Живое многоголосие создает необычайно своеобразную музыку его слов – мыслей – чувств. Стихи и романы Бобровского не сразу открываются читателю; иному нелегко бывает настроиться на их переменные волны, уследить за движением своевольной мысли, когда внезапно переплетаются события XX и XVIII веков, когда взрослый герой в следующем абзаце возвращается в свое детство или вовсе отождествляется с другим человеком, жившим за полтора столетия до него, с тем, о ком он думал, кого изучал и полюбил… Необычен и язык Бобровского: заурядные, затрапезные слова звучат величаво, торжественно или таинственно, и, напротив, изысканные, возвышенные старинные обороты проговариваются обыденно просто; свободно чередуются слова, шагая через все препятствия синтаксиса, разрушая привычную стилистику, и так располагаются по строкам стихов, что заставляют напряженно вглядываться в самые тусклые сочетания и вслушиваться в самые тихие.

В книге критика часто звучат слова Бобровского – стихи, проза; они четко выделены курсивом. Но критик не пересказывает поэта, и это не просто цитаты – примеры, подтверждающие, иллюстрирующие наблюдения исследователя; слово Бобровского органически слито с повествованием о его комнате, о его поэзии, о нем, и его слова естественно переплетаются с мыслями критика и, сливаясь с его речью, естественно определяют ее структуру и лад. Книга Г. Вольфа облегчает доступ к трудным нетореным тропам, ведущим в эту страну поэзии. Но тем самым она помогает приблизиться и к другим, пусть совсем не похожим, по-иному, но тоже «трудным» поэтам. Необычайные особенности языка и стиля Бобровского возникала отнюдь не потому, что он добивался изощренного своеобразия, нарочито затемнял мысли или искусственно усложнял простые связи между ними. Нет, он стремился возможно точнее представить, что именно и как именно он видел, слышал, думал, ощущал. Он никогда не отказывался от прошлого литературного опыта. Напротив, он ощущал себя продолжателем самых давних традиций, учился у Клопштока и Гёльдерлина, у кенигсбергского поэта-экспрессиониста Альфреда Бруста, у поэтов других эпох и народов. Его привлекало творчество испанца Луиса Гонгоры и финна Алексиса Киви, он любил Мицкевича и Пастернака; в стихах он выказывал свою родственную близость ко многим литературным соотечественникам к Эльзе Ласкер-Шюлер, Нелли Закс, к Петеру Хухелю. Он не чурался ни наследства, ни родства. Его самобытность, его непохожесть были не нарочитыми, безыскусственными. Исследователь это показывает, именно показывает, а не просто утверждает, и старается объяснить конкретные связи между его страной, его жизнью и его стихами.

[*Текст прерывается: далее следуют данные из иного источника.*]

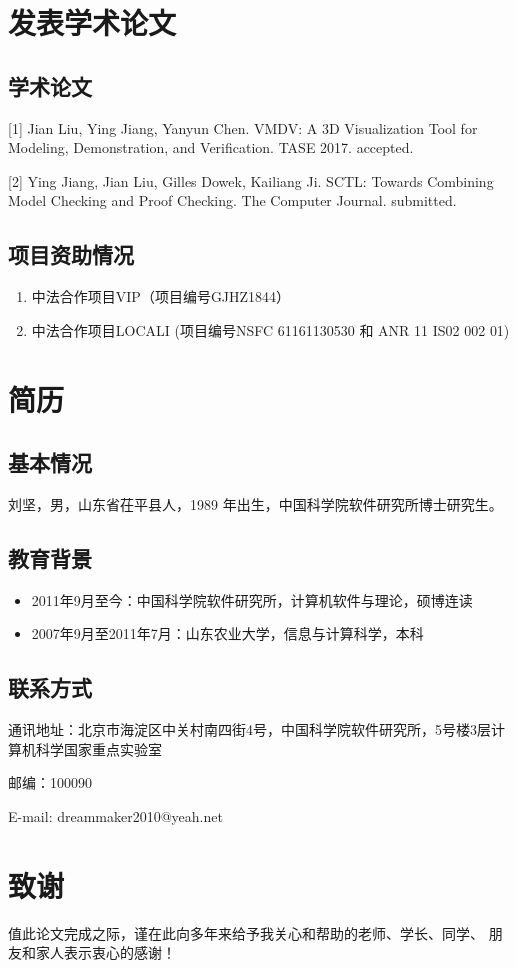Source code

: \chapter{发表学术论文}

\section*{学术论文}

\hspace{-0.9cm}[1] Jian Liu, Ying Jiang, Yanyun Chen. VMDV: A 3D Visualization Tool for Modeling, Demonstration, and Verification. TASE 2017. accepted.

\hspace{-0.9cm}[2] Ying Jiang, Jian Liu, Gilles Dowek, Kailiang Ji. SCTL: Towards Combining Model Checking and Proof Checking. The Computer Journal. submitted.

\section*{项目资助情况}
\begin{enumerate}
	\item 中法合作项目VIP（项目编号GJHZ1844）
	\item 中法合作项目LOCALI (项目编号NSFC 61161130530 和 ANR 11 IS02 002 01)
\end{enumerate}



\chapter{简历}

\section*{基本情况}

刘坚，男，山东省茌平县人，1989 年出生，中国科学院软件研究所博士研究生。

\section*{教育背景}
\begin{itemize}
	\item 2011年9月至今：中国科学院软件研究所，计算机软件与理论，硕博连读
	\item 2007年9月至2011年7月：山东农业大学，信息与计算科学，本科
\end{itemize}

\section*{联系方式}

通讯地址：北京市海淀区中关村南四街4号，中国科学院软件研究所，5号楼3层计算机科学国家重点实验室

邮编：100090

E-mail: dreammaker2010@yeah.net



\chapter{致\quad 谢}

值此论文完成之际，谨在此向多年来给予我关心和帮助的老师、学长、同学、
朋友和家人表示衷心的感谢！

Бобровский редко обращался к теоретическим рассуждениям, но все, что он писал и говорил о литературе, было и своеобразно, и серьезно продумано. «Каждый литератор имеет свой личный стиль, когда он пишет, он вступает в единоборство с языком, ведь практически, когда он пишет, он заново создает язык… Но когда автор пишет, во все, что он пишет, с необходимостью вливается идеология – идеология автора. А это для меня значительно существенней, чем выдвигать художественные проблемы или производить эксперименты».

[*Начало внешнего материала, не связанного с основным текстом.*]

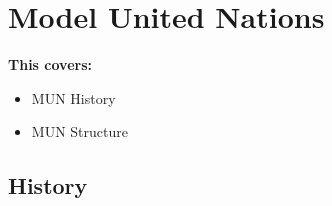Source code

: \chapter{Model United Nations}
\begin{shaded}
  \textbf{This covers:}
    \begin{itemize}
      \item MUN History
      \item MUN Structure
    \end{itemize}
\end{shaded}
\section{History}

В заключительных главах рассказывается о Бобровском – друге своих друзей, хлебосольном гостеприимце, веселом собеседнике, спорщике, ораторе, публицисте, редакторе, наставнике молодых литераторов, участнике митингов и дискуссий. Он очень любил детей и поэтому перевел «Теремок» Маршака.

Герхард Вольф по-настоящему любит, по-настоящему чтит Бобровского, художника и человека. И поэтому не унижает его ни высокопарными славословиями, ни преувеличениями его добродетелей, ни снисходительным умолчанием о слабостях, ни стыдливой полуправдой…

…Человек,

это понятие в словаре,

в том ряду, где ему

надлежит стоять.

…Это слово, это понятие

слышу я часто и могу

перечислить всех, от кого

его услышал,

с него я мог бы начать.

Там, где нет любви,

не произноси это слово.

Это одно из последних стихотворений Бобровского. Человечность и слово нераздельны в его творчестве.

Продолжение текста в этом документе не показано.